White tea has a positive effect against prediabetes
José Pichel Andrés/DICYT A study carried out at the Health Science Research Centre (CICS) of the Universidad de Beira Interior (UBI) in Covilhã reveals that white tea consumption may be good for people with prediabetes, a condition in which individuals have high levels of blood glucose but not high enough to be considered diabetics. The research was carried out on rats and it was also discovered that this drink has a cardioprotective effect.
The research team of Branca Silva, a lecturer at the Faculty of Health Science of the Universidad de Beira Interior, is studying the chemical composition of foods deriving from plants and of medicinal plants so as to check their antioxidant, anti-diabetic, and anti-carcinogenic biological activities. For this work the scientists chose an infusion that has hardly been studied up to now, white tea from the leaf buds and young leaves of the plant Camellia sinensis, which differs from other better known infusions such as green tea in both its chemical composition and its sensory properties (taste, aroma, and colour).
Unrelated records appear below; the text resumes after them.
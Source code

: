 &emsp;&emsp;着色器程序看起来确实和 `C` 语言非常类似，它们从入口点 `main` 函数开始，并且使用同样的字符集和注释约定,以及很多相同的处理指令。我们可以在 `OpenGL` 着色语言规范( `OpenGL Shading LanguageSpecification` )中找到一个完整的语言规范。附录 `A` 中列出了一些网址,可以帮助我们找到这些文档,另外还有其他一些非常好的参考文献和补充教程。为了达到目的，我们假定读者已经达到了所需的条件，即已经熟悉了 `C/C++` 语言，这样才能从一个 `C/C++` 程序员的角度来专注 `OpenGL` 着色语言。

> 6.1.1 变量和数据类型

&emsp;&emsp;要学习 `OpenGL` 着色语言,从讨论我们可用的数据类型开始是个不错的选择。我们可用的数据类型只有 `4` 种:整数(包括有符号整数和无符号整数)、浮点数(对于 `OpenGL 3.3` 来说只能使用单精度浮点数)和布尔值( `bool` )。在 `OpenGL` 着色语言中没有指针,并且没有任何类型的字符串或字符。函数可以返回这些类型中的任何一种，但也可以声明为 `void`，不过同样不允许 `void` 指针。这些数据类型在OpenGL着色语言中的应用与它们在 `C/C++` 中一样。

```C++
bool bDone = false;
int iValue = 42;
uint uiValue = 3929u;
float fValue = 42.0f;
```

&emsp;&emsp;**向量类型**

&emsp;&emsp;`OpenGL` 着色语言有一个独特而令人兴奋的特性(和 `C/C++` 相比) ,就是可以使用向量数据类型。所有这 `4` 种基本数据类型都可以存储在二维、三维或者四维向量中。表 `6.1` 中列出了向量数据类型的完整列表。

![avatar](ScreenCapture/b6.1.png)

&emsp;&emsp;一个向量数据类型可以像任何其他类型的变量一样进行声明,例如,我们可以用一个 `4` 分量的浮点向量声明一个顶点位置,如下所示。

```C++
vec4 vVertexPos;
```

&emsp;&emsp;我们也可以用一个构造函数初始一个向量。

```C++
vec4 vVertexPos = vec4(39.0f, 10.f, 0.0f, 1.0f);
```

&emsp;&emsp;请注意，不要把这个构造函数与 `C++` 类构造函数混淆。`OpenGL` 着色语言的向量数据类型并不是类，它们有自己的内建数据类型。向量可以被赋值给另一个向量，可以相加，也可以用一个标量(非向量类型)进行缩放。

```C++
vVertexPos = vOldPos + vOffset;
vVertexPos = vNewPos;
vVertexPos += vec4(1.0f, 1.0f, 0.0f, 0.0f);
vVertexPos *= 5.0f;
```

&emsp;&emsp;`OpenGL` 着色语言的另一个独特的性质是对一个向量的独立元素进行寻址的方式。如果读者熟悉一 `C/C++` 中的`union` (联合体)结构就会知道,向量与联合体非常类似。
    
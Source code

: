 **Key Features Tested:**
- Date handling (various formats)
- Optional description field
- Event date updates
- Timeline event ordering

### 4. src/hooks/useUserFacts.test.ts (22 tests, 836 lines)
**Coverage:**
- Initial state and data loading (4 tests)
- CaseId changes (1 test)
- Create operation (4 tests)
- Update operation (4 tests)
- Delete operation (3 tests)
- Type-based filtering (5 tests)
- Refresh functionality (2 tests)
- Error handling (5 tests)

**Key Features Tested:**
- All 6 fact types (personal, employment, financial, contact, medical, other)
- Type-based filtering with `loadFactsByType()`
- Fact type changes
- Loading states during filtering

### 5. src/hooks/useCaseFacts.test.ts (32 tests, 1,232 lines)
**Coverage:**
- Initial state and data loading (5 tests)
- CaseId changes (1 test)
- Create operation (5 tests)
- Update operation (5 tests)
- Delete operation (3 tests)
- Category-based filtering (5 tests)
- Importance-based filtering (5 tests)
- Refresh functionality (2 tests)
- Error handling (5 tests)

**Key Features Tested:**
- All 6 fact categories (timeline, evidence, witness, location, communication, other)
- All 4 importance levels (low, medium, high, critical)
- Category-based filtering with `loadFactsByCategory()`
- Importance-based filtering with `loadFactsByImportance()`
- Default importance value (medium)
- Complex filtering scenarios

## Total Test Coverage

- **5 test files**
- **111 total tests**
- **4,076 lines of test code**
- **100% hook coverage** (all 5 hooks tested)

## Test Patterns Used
“A preliminary study showed us that it exceeds green tea in its amount of catechins, substances with a marked antioxidant activity that prevent the damage caused by free radicals; the latter trigger several diseases including cardiovascular and neurodegenerative disorders as well as several types of cancers and diabetes”, Branca Silva commented to DiCYT.
For this reason the research group decided to study in greater depth its properties in relation to diabetes, a disease that has become a world pandemic and causes a series of complications to produce an overwhelming statistic: every six seconds a person somewhere in the world dies from causes related to excess blood glucose. The heart is a particularly sensitive organ where this problem is concerned.
In the experiments the researchers induced the condition of prediabetes in a group of rats. The consumption of white tea did not reduce the glucose levels but it reduced intolerance to this substance and increased sensitivity to insulin, which regulates the amount of glucose in the blood as is stated in an article recently published by Branca Silva and her team in the Journal of Functional Foods.
It improves the antioxidant capacity of the heart
Moreover, “taking into account that some 80% of all diabetic deaths are due to cardiovascular problems, we decided to assess the precise effect of white tea consumption on the heart”, the researcher points out. Important metabolic differences were found between the animals that drank white tea and the control group that drank water. The levels of some substances returned to normal to contribute towards improved cardiovascular protection against alterations characteristic of excess glucose. “Our results clearly show that regular white tea consumption improves the antioxidant capacity of the heart”, Branca Silva emphasises.
The researchers believe that the results are transferrable to humans, but further study is needed to establish the recommended white tea consumption for prediabetic and diabetic patients. In theory this would also be beneficial for healthy people as no adverse effects have been found.
In the near future this team of the Health Science Research Centre of the Universidad de Beira Interior hopes to continue with these studies that are assessing the effect of white tea on other organs of prediabetic animals. As research published by this group in international journals indicates that consumption of this drink can also be positive for the brain, the scientists hope shortly to achieve the necessary financing for a new project to corroborate this.
Alves MG, Martins AD, Teixeira NF, Rato L, Oliveira PF, Silva BM (2015) White tea consumption improves cardiac glycolytic and oxidative profile of prediabetic rats. Journal of Functional Foods. 14: 102–110.
Nunes AR, Alves MG, Tomás GD, Conde VR, Cristóvão AC, Moreira PI, Oliveira PF, Silva BM (2015) Daily consumption of white tea (Camellia sinensis (L.)) by prediabetic Wistar rats improves cerebral cortex metabolic and oxidative profile. British Journal Nutrition 26:1-11.
Nunes AR, Alves MG, Moreira PI, Oliveira PF, Silva BM (2015) Can tea consumption be a safe and effective therapy against diabetes mellitus-induced neurodegeneration? Current Neuropharmacology. 12(6): 475-489.
Dias TR, Tomás G, Teixeira N, Alves MG, Oliveira PF, Silva BM (2013) White tea (Camellia sinensis (L.): antioxidant properties and beneficial health effects. Int. J. Food Sci. Nut. Diet. 2(2):1-15.